Car si l’apprentissage se démocratise, se diversifie et se revalorise, il est nécessaire de viser à présent « une haute qualité éducative » pour reprendre l’expression de Jacques Fernique : faire acquérir des compétences techniques et assurer l’épanouissement de jeunes comme professionnels et comme citoyens. Ainsi, nous avons appuyé la démarche des CIP (Contrats d’Initiatives et de Progrès) avec chaque CFA : on y fixe tout ce qui donne corps à l’effort éducatif, culturel et citoyen pour que les temps forts de la formation de ces jeunes ne soient pas seulement ce qui se passe en entreprise.
La qualité de la formation doit en effet s’améliorer afin de réduire les ruptures de contrats, trop nombreuses (cela concerne un quart des contrats et presque un tiers au niveau V). Les Pays de Loire ont montré qu’il est possible de réduire ces ruptures à 10% par la formation des maîtres d’apprentissage et un suivi permettant que les difficultés d’horaires, de transport, d’équipement, de nature des tâches en entreprise, de comportements adolescents, d’abus d’encadrement parfois, ne basculent pas à tout coup dans le conflit et dans l’échec.
L’apprentissage est attractif s’il débouche sur l’emploi.
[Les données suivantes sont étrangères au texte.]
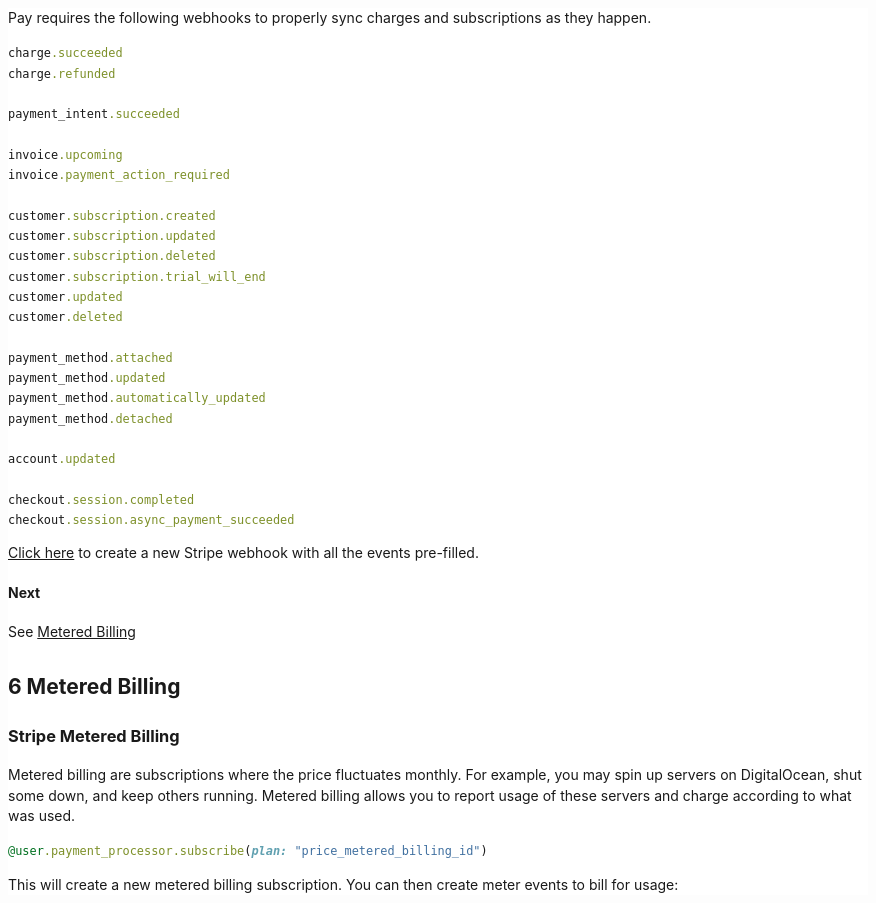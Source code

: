 Pay requires the following webhooks to properly sync charges and subscriptions as they happen.

```ruby
charge.succeeded
charge.refunded

payment_intent.succeeded

invoice.upcoming
invoice.payment_action_required

customer.subscription.created
customer.subscription.updated
customer.subscription.deleted
customer.subscription.trial_will_end
customer.updated
customer.deleted

payment_method.attached
payment_method.updated
payment_method.automatically_updated
payment_method.detached

account.updated

checkout.session.completed
checkout.session.async_payment_succeeded
```

[Click here](https://dashboard.stripe.com/webhooks/create?events=charge.succeeded%2Ccharge.refunded%2Cpayment_intent.succeeded%2Cinvoice.upcoming%2Cinvoice.payment_action_required%2Ccustomer.subscription.created%2Ccustomer.subscription.updated%2Ccustomer.subscription.deleted%2Ccustomer.subscription.trial_will_end%2Ccustomer.updated%2Ccustomer.deleted%2Cpayment_method.attached%2Cpayment_method.updated%2Cpayment_method.automatically_updated%2Cpayment_method.detached%2Caccount.updated%2Ccheckout.session.completed%2Ccheckout.session.async_payment_succeeded) to create a new Stripe webhook with all the events pre-filled.

#### Next

See [Metered Billing](#6-metered-billing)

## 6 Metered Billing

### Stripe Metered Billing

Metered billing are subscriptions where the price fluctuates monthly. For example, you may spin up servers on DigitalOcean, shut some down, and keep others running. Metered billing allows you to report usage of these servers and charge according to what was used.

```ruby
@user.payment_processor.subscribe(plan: "price_metered_billing_id")
```

This will create a new metered billing subscription. You can then create meter events to bill for usage:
Le groupe écologiste a obtenu que le taux d’insertion à l’issue de l’apprentissage soit l’indicateur majeur, suivi en continu. Son évolution montre la réussite ou l’échec de la politique régionale. Pour Jacques Fernique, « l’apprentissage doit être le moyen d’embaucher des jeunes bien formés et surtout pas l’aubaine de conditions d’alternance permettant de fonctionner avec un volant de personnel précaire et renouvelable à souhait ». La crise n’a pas fait de cadeaux : ce taux d’insertion a perdu 20 points depuis 2001, il est à 65% (à 55% pour le niveau V). Le défi urgent est d’enrayer la dégradation continue de ce taux d’insertion.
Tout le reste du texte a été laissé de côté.